Idempotency — How a Missing Key Doubled Customer Charges
Duplicate orders from retried POSTs without idempotency keys cost customers twice.
- Idempotency guarantees retries produce the same result as the first attempt
- HTTP methods GET, PUT, DELETE are idempotent; POST is not by default
- Idempotency keys (Idempotency-Key header) make POST operations safe to retry
- Store processed keys with the full response to avoid side effects on duplicates
- Performance cost: one extra storage lookup per request, negligible compared to duplicate chargebacks
- Always include request method and path in the lookup to prevent cross-endpoint collisions
Imagine you're pressing the elevator button for floor 5. Whether you press it once or ten times in frustration, the elevator still only comes to floor 5 once — pressing it more doesn't summon ten elevators. That's idempotency: doing the same action multiple times produces the same result as doing it once. In API terms, if your network hiccups and your app accidentally fires the same 'place order' request three times, an idempotent API makes sure you only get charged and only receive one order.

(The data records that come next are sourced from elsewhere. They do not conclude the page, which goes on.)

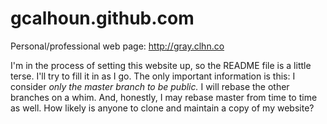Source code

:gcalhoun.github.com
===================

Personal/professional web page: <http://gray.clhn.co>

I'm in the process of setting this website up, so the README file is a
little terse.  I'll try to fill it in as I go.  The only important
information is this: I consider *only the master branch to be public.*
I will rebase the other branches on a whim.  And, honestly, I may
rebase master from time to time as well.  How likely is anyone to
clone and maintain a copy of my website?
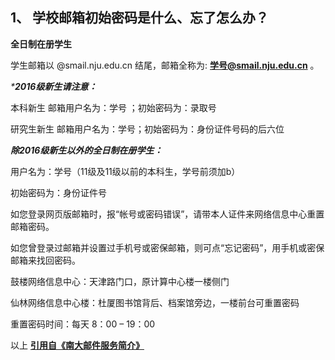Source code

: ## 1、 学校邮箱初始密码是什么、忘了怎么办？

**全日制在册学生**

学生邮箱以 @smail.nju.edu.cn 结尾，邮箱全称为: **学号@smail.nju.edu.cn** 。

_***2016级新生请注意：**_

本科新生 邮箱用户名为：学号 ；初始密码为：录取号

研究生新生 邮箱用户名为：学号；初始密码为：身份证件号码的后六位

**_除2016级新生以外的全日制在册学生：_**

用户名为：学号（11级及11级以前的本科生，学号前须加b）

初始密码为：身份证件号

如您登录网页版邮箱时，报“帐号或密码错误”，请带本人证件来网络信息中心重置邮箱密码。

如您曾登录过邮箱并设置过手机号或密保邮箱，则可点“忘记密码”，用手机或密保邮箱来找回密码。

鼓楼网络信息中心：天津路门口，原计算中心楼一楼侧门

仙林网络信息中心楼：杜厦图书馆背后、档案馆旁边，一楼前台可重置密码

重置密码时间：每天 8：00 – 19：00

以上 **[引用自《南大邮件服务简介》](http://nic.nju.edu.cn/e2/96/c9773a189078/page.htm)**

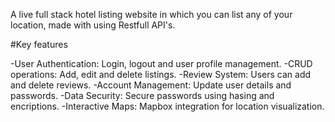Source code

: A live full stack hotel listing website in which you can list any of your location, made with using Restfull API's. 

#Key features

-User Authentication: Login, logout and user profile management.
-CRUD operations: Add, edit and delete listings.
-Review System: Users can add and delete reviews.
-Account Management: Update user details and passwords.
-Data Security: Secure passwords using hasing and encriptions.
-Interactive Maps: Mapbox integration for location visualization.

Every distributed system lives with one uncomfortable truth: networks lie. Requests time out. Connections drop. Load balancers retry. Your mobile client sends a payment request, the server processes it, but the response never makes it back. The client, seeing no answer, tries again. Now you've potentially charged someone twice for one purchase. This isn't a theoretical edge case — it's one of the most common and costly bugs in production. Idempotency is the engineering principle that prevents it.
Idempotency solves the retry problem. When an operation is idempotent, clients can safely resend a request any number of times without worrying about duplicating side effects. The server recognises a repeated request and returns the same outcome it gave the first time, rather than blindly executing again. This shifts the complexity from the client — which shouldn't have to agonise over whether to retry — to the server, which is the right place to handle it.

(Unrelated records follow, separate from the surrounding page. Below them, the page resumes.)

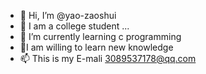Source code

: - 👋 Hi, I’m @yao-zaoshui
- 👀 I am a college student ...
- 🌱 I’m currently learning c programming
- 💞️I am willing to learn new knowledge 
- 📫 This is my E-mali 3089537178@qq.com

<!---
yao-zaoshui/yao-zaoshui is a ✨ special ✨ repository because its `README.md` (this file) appears on your GitHub profile.
You can click the Preview link to take a look at your changes.
--->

By the end of this article you'll understand exactly which HTTP methods are idempotent and why, how to implement idempotency keys for non-idempotent operations like payments, what to store server-side to make retries safe, and the subtle mistakes that make developers think they've built idempotency when they haven't. You'll be able to design APIs that stay correct even when the network doesn't cooperate.
What is Idempotency in API Design?
Idempotency means that sending the same request multiple times produces the same server state as sending it once. The key is server state, not response code. A DELETE that returns 404 on second call is still idempotent because the resource is still gone. In production, retries happen all the time — network timeouts, client errors, load balancer health checks. If your API isn't idempotent, every retry risks duplicating side effects.

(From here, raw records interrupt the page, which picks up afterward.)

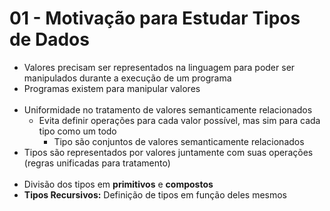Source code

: # 01 - Motivação para Estudar Tipos de Dados

* Valores precisam ser representados na linguagem para poder ser manipulados durante a execução de um programa
* Programas existem para manipular valores
<br><br>
* Uniformidade no tratamento de valores semanticamente relacionados
    * Evita definir operações para cada valor possível, mas sim para cada tipo como um todo
        * Tipo são conjuntos de valores semanticamente relacionados
* Tipos são representados por valores juntamente com suas operações (regras unificadas para tratamento)
<br><br>
* Divisão dos tipos em **primitivos** e **compostos**
* **Tipos Recursivos:** Definição de tipos em função deles mesmos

Think of it this way: idempotency is the server's responsibility to handle retries safely. Clients shouldn't have to track which requests succeeded. They just need to know they can resend until they get a valid response. This shifts the complexity to where it belongs — the server.
The elevator button analogy works but misses a subtle point: elevators are naturally idempotent because the control system tracks which floor is already selected. Your API needs to do the same for every mutation operation. That's what idempotency keys provide.
A payment API without idempotency is a support ticket factory. Every duplicate charge triggers a refund request, eats into margins, and erodes customer trust. That's why Stripe and PayPal require an Idempotency-Key header on every charge request. It's not optional — it's the difference between a reliable system and a constant firefighting operation.
HTTP Method Idempotency: Which Methods Are Safe to Retry?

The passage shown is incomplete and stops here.